The ringgit maintained its upward momentum today, opening stronger versus the US dollar, as US Treasury rates and dollar indexes fell to their lowest levels in months, according to an expert.
The ringgit was trading at 4.6415/6465 vs the US dollar at 9 a.m., up from 4.6690/6725 at the close on Tuesday.
According to SPI Asset Management managing partner Stephen Innes, the US dollar fell after dovish statements by US Federal Reserve (Fed) governor Christopher Waller on Tuesday.
Waller believed to be “increasingly confident that policy is currently well positioned to slow the economy and get inflation back to 2.0 per cent.”
According to Innes, a Fed member’s dovish tilt is a significant confirmation bias for a market that was already positioned for rate reduction next year.
“The yield on the two-year US Treasury note, which correlates with Fed Funds interest rate expectations, fell to 4.75 percent, its lowest level since August.”

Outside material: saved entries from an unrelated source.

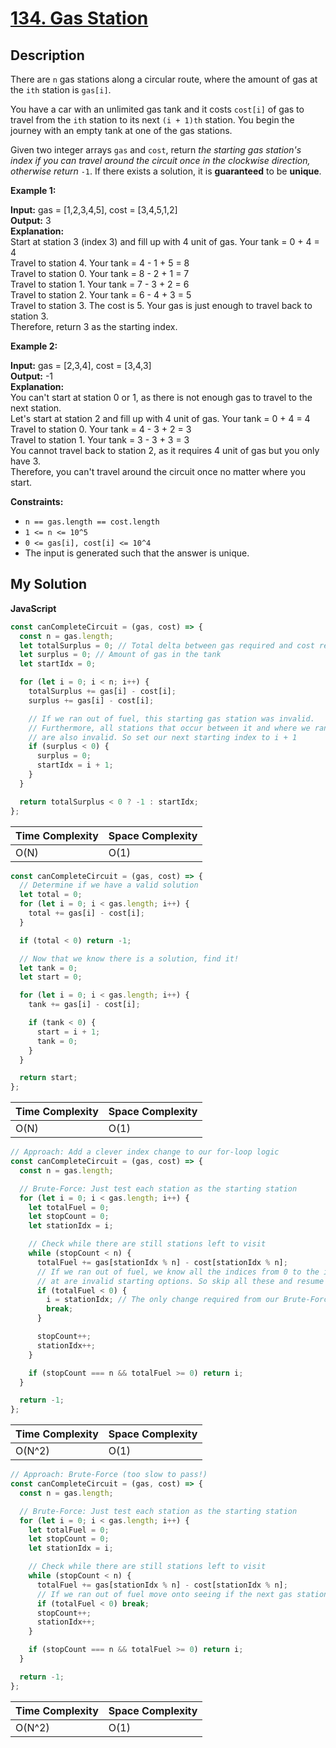 # [134. Gas Station](https://leetcode.com/problems/gas-station)

## Description

There are `n` gas stations along a circular route, where the amount of gas at the `ith` station is `gas[i]`.

You have a car with an unlimited gas tank and it costs `cost[i]` of gas to travel from the `ith` station to its next `(i + 1)th` station. You begin the journey with an empty tank at one of the gas stations.

Given two integer arrays `gas` and `cost`, return _the starting gas station's index if you can travel around the circuit once in the clockwise direction, otherwise return_ `-1`. If there exists a solution, it is **guaranteed** to be **unique**.

**Example 1:**

**Input:** gas = \[1,2,3,4,5\], cost = \[3,4,5,1,2\]  
**Output:** 3  
**Explanation:**  
Start at station 3 (index 3) and fill up with 4 unit of gas. Your tank = 0 + 4 = 4  
Travel to station 4. Your tank = 4 - 1 + 5 = 8  
Travel to station 0. Your tank = 8 - 2 + 1 = 7  
Travel to station 1. Your tank = 7 - 3 + 2 = 6  
Travel to station 2. Your tank = 6 - 4 + 3 = 5  
Travel to station 3. The cost is 5. Your gas is just enough to travel back to station 3.  
Therefore, return 3 as the starting index.

**Example 2:**

**Input:** gas = \[2,3,4\], cost = \[3,4,3\]  
**Output:** -1  
**Explanation:**  
You can't start at station 0 or 1, as there is not enough gas to travel to the next station.  
Let's start at station 2 and fill up with 4 unit of gas. Your tank = 0 + 4 = 4  
Travel to station 0. Your tank = 4 - 3 + 2 = 3  
Travel to station 1. Your tank = 3 - 3 + 3 = 3  
You cannot travel back to station 2, as it requires 4 unit of gas but you only have 3.  
Therefore, you can't travel around the circuit once no matter where you start.

**Constraints:**

- `n == gas.length == cost.length`
- `1 <= n <= 10^5`
- `0 <= gas[i], cost[i] <= 10^4`
- The input is generated such that the answer is unique.

## My Solution

**JavaScript**

```js
const canCompleteCircuit = (gas, cost) => {
  const n = gas.length;
  let totalSurplus = 0; // Total delta between gas required and cost required
  let surplus = 0; // Amount of gas in the tank
  let startIdx = 0;

  for (let i = 0; i < n; i++) {
    totalSurplus += gas[i] - cost[i];
    surplus += gas[i] - cost[i];

    // If we ran out of fuel, this starting gas station was invalid.
    // Furthermore, all stations that occur between it and where we ran out of gas
    // are also invalid. So set our next starting index to i + 1
    if (surplus < 0) {
      surplus = 0;
      startIdx = i + 1;
    }
  }

  return totalSurplus < 0 ? -1 : startIdx;
};
```

| Time Complexity | Space Complexity |
| --------------- | ---------------- |
| O(N)            | O(1)             |

```js
const canCompleteCircuit = (gas, cost) => {
  // Determine if we have a valid solution
  let total = 0;
  for (let i = 0; i < gas.length; i++) {
    total += gas[i] - cost[i];
  }

  if (total < 0) return -1;

  // Now that we know there is a solution, find it!
  let tank = 0;
  let start = 0;

  for (let i = 0; i < gas.length; i++) {
    tank += gas[i] - cost[i];

    if (tank < 0) {
      start = i + 1;
      tank = 0;
    }
  }

  return start;
};
```

| Time Complexity | Space Complexity |
| --------------- | ---------------- |
| O(N)            | O(1)             |

```js
// Approach: Add a clever index change to our for-loop logic
const canCompleteCircuit = (gas, cost) => {
  const n = gas.length;

  // Brute-Force: Just test each station as the starting station
  for (let i = 0; i < gas.length; i++) {
    let totalFuel = 0;
    let stopCount = 0;
    let stationIdx = i;

    // Check while there are still stations left to visit
    while (stopCount < n) {
      totalFuel += gas[stationIdx % n] - cost[stationIdx % n];
      // If we ran out of fuel, we know all the indices from 0 to the index we ran out of gas
      // at are invalid starting options. So skip all these and resume at the station after where we ran out.
      if (totalFuel < 0) {
        i = stationIdx; // The only change required from our Brute-Force solution!
        break;
      }

      stopCount++;
      stationIdx++;
    }

    if (stopCount === n && totalFuel >= 0) return i;
  }

  return -1;
};
```

| Time Complexity | Space Complexity |
| --------------- | ---------------- |
| O(N^2)          | O(1)             |

```js
// Approach: Brute-Force (too slow to pass!)
const canCompleteCircuit = (gas, cost) => {
  const n = gas.length;

  // Brute-Force: Just test each station as the starting station
  for (let i = 0; i < gas.length; i++) {
    let totalFuel = 0;
    let stopCount = 0;
    let stationIdx = i;

    // Check while there are still stations left to visit
    while (stopCount < n) {
      totalFuel += gas[stationIdx % n] - cost[stationIdx % n];
      // If we ran out of fuel move onto seeing if the next gas station is a valid starting position
      if (totalFuel < 0) break;
      stopCount++;
      stationIdx++;
    }

    if (stopCount === n && totalFuel >= 0) return i;
  }

  return -1;
};
```

| Time Complexity | Space Complexity |
| --------------- | ---------------- |
| O(N^2)          | O(1)             |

“This should be very beneficial to the ringgit.” As a result, the market is opening up below the critical 4.50 barrier,” he told Bernama.
The ringgit was trading down against a basket of major currencies in early trade, with the exception of the euro, which improved to 5.1121/1177 from 5.1140/1178 at Tuesday’s close.
It decreased against the Japanese yen, falling to 3.1629/1665 from 3.1430/1456 yesterday, and dipped against the British pound, falling to 5.9054/9117 from 5.8965/9009 before.
The local currency was largely trading higher versus other Asean currencies.
It rose somewhat against the Singapore dollar to 3.4920/4962 from 3.4948/4976, strengthened against the Philippine peso to 8.39/8.40 from 8.42/8.43, and strengthened against the Indonesian rupiah to 300.6/301.1 from 302.4/302.8 at the end yesterday.
Lastly, the ringgit fell to 13.3915/4137 versus the Thai baht, down from 13.3629/3791 yesterday.